> _EXERCISE_: Figure out the number of lines in the entries that hold the string "NNobrecite", then give that number and nothing else.

> _SUPPLIED RECORDS_:
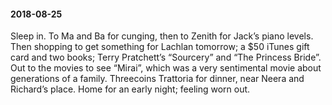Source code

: #### 2018-08-25

Sleep in. To Ma and Ba for cunging, then to Zenith for Jack’s piano levels. Then shopping to get something for Lachlan tomorrow; a $50 iTunes gift card and two books; Terry Pratchett’s “Sourcery” and “The Princess Bride”. Out to the movies to see “Mirai”, which was a very sentimental movie about generations of a family. Threecoins Trattoria for dinner, near Neera and Richard’s place. Home for an early night; feeling worn out.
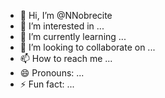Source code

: - 👋 Hi, I’m @NNobrecite
- 👀 I’m interested in ...
- 🌱 I’m currently learning ...
- 💞️ I’m looking to collaborate on ...
- 📫 How to reach me ...
- 😄 Pronouns: ...
- ⚡ Fun fact: ...

<!---
NNobrecite/NNobrecite is a ✨ special ✨ repository because its `README.md` (this file) appears on your GitHub profile.
You can click the Preview link to take a look at your changes.
--->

> _OUTPUT FOR THIS TASK_: 2